═══ Records supplied
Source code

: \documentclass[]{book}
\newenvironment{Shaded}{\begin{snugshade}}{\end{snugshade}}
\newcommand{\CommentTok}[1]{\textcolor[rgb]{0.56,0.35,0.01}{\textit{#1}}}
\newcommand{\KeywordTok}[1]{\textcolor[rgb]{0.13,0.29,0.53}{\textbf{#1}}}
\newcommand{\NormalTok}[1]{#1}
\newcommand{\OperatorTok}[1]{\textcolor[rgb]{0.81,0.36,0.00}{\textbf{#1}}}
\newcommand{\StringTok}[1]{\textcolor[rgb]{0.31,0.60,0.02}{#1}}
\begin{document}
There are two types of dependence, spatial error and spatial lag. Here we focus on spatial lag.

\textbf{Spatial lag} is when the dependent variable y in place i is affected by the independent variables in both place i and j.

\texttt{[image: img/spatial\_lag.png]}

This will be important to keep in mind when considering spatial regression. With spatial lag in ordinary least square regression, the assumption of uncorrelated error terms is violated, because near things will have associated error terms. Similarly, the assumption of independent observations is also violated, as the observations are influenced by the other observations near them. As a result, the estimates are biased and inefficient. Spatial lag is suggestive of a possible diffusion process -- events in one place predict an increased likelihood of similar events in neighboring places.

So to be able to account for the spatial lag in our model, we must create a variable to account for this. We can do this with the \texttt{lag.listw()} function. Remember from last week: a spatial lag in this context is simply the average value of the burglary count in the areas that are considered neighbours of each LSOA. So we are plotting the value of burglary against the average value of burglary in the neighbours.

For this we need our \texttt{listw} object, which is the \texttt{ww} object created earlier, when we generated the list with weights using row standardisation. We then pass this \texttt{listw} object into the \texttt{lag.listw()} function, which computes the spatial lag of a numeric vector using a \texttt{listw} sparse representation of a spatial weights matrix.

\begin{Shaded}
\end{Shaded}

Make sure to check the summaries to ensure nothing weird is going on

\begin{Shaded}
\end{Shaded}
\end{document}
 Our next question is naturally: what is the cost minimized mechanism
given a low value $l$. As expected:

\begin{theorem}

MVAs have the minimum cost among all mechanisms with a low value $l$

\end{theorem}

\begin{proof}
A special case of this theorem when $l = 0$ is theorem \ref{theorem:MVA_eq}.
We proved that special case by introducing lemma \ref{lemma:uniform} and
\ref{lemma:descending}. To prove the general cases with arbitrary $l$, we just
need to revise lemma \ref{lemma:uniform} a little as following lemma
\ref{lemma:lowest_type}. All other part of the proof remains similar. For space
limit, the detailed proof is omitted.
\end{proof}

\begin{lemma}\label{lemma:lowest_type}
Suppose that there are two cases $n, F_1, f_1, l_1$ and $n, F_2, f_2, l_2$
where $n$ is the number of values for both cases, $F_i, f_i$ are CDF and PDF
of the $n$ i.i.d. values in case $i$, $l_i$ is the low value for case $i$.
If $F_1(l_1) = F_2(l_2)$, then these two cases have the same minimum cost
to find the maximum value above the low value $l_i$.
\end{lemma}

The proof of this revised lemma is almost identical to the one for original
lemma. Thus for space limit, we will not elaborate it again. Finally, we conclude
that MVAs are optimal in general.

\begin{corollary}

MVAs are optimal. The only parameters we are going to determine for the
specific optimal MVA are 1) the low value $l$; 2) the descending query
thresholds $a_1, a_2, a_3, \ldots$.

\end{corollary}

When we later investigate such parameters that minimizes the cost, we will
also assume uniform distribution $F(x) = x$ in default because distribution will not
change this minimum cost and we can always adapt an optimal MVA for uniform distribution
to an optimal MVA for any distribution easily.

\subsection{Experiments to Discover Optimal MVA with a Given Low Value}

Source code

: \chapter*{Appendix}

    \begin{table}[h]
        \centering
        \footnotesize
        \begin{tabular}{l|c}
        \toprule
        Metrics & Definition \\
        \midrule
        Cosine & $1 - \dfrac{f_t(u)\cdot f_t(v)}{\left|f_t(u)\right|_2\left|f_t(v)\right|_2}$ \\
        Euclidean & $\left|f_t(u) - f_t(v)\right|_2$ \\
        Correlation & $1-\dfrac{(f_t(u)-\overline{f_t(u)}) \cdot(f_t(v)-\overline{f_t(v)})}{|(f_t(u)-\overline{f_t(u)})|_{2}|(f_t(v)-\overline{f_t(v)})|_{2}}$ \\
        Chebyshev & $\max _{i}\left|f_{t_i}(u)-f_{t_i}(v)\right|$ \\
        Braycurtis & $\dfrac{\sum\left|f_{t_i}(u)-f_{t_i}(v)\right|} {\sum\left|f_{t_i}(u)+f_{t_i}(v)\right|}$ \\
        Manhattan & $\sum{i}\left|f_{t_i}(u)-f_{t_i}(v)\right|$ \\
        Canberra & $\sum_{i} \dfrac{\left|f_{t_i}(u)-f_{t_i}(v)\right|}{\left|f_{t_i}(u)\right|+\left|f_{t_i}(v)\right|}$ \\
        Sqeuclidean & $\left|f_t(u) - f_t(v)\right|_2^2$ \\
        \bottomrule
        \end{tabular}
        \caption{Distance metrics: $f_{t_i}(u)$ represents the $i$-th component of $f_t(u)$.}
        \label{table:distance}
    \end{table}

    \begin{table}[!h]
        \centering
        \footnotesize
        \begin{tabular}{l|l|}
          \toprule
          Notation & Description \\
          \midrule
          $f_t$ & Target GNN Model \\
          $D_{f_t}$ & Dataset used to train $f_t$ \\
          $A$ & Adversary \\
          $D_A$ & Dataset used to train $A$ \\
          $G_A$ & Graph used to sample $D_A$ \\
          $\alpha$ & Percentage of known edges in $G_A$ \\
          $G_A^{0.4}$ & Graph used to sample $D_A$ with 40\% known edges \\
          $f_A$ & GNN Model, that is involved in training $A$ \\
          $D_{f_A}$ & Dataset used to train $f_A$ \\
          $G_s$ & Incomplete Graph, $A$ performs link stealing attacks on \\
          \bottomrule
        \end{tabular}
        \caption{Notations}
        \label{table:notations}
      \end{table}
══════
═══ Records supplied
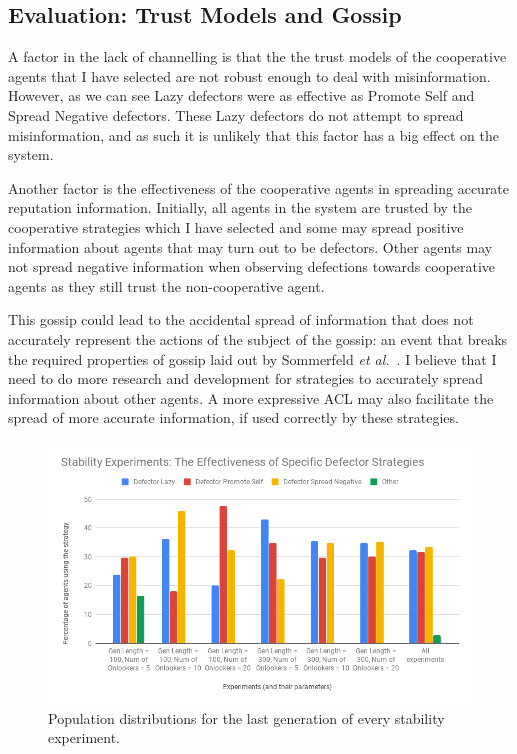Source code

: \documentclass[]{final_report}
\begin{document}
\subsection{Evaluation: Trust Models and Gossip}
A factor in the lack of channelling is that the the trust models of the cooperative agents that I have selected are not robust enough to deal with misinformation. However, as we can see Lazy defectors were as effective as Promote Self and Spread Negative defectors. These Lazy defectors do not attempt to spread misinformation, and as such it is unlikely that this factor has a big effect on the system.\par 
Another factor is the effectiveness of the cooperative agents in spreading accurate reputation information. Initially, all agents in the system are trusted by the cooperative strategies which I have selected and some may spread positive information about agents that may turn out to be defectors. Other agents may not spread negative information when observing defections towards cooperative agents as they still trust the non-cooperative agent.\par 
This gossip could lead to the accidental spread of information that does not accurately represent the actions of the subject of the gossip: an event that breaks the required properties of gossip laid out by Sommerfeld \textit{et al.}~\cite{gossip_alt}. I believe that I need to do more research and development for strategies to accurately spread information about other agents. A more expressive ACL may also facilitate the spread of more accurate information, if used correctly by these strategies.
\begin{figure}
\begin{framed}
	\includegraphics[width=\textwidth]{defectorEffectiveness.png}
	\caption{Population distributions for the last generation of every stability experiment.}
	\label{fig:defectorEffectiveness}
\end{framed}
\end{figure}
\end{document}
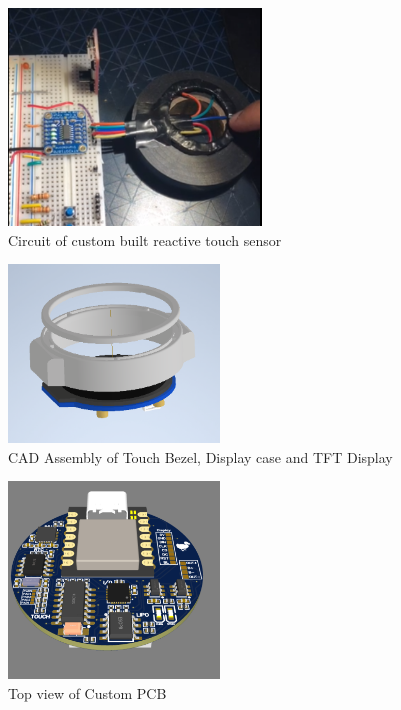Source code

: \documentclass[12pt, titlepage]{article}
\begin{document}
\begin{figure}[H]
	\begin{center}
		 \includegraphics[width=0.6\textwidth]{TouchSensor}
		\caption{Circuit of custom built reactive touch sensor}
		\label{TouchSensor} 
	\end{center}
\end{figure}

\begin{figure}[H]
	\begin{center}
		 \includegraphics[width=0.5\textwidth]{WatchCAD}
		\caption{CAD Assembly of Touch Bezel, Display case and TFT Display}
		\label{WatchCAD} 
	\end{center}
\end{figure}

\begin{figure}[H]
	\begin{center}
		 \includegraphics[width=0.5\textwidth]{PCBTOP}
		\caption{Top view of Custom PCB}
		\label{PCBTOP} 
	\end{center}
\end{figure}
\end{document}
══════
═══ Records supplied
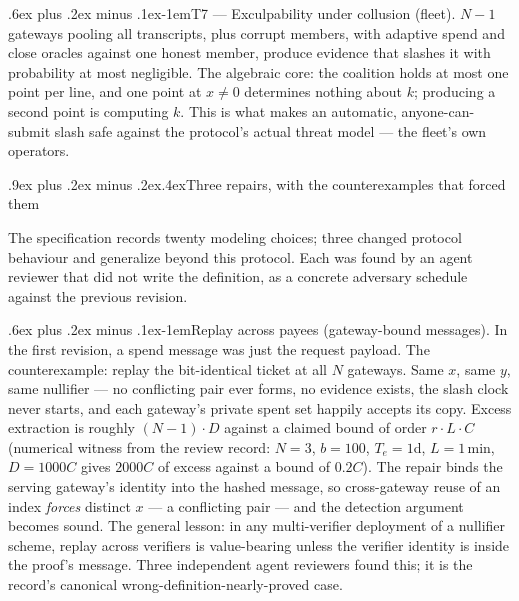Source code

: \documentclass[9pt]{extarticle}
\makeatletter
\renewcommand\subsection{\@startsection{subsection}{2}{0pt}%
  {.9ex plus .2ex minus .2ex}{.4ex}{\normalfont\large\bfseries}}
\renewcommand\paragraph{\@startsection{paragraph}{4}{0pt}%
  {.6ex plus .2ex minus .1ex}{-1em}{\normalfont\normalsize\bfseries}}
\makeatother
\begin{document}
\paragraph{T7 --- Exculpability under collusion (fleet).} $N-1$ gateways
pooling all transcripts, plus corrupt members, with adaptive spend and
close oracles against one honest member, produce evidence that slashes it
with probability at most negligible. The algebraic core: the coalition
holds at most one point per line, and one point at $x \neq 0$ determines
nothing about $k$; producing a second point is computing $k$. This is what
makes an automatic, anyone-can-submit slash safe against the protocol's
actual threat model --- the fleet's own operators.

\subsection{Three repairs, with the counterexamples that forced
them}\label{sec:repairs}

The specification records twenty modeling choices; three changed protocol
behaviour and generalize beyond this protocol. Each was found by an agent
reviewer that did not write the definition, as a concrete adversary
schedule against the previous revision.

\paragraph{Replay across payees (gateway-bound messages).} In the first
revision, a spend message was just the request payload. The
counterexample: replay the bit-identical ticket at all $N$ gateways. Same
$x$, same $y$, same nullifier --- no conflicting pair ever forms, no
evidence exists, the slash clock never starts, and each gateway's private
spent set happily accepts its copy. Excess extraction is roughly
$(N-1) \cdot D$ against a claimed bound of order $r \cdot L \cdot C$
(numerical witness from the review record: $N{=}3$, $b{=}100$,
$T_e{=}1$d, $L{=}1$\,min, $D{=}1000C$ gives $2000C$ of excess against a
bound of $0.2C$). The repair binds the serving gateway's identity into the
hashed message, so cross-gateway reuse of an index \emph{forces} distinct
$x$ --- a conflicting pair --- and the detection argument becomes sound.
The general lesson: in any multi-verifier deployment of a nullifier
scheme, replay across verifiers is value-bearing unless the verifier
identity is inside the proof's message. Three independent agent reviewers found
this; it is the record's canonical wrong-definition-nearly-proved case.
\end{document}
══════
About this exercise | The answer must be all the lines above that hold the word "nullifier".

Answer section |
$x$, same $y$, same nullifier --- no conflicting pair ever forms, no
The general lesson: in any multi-verifier deployment of a nullifier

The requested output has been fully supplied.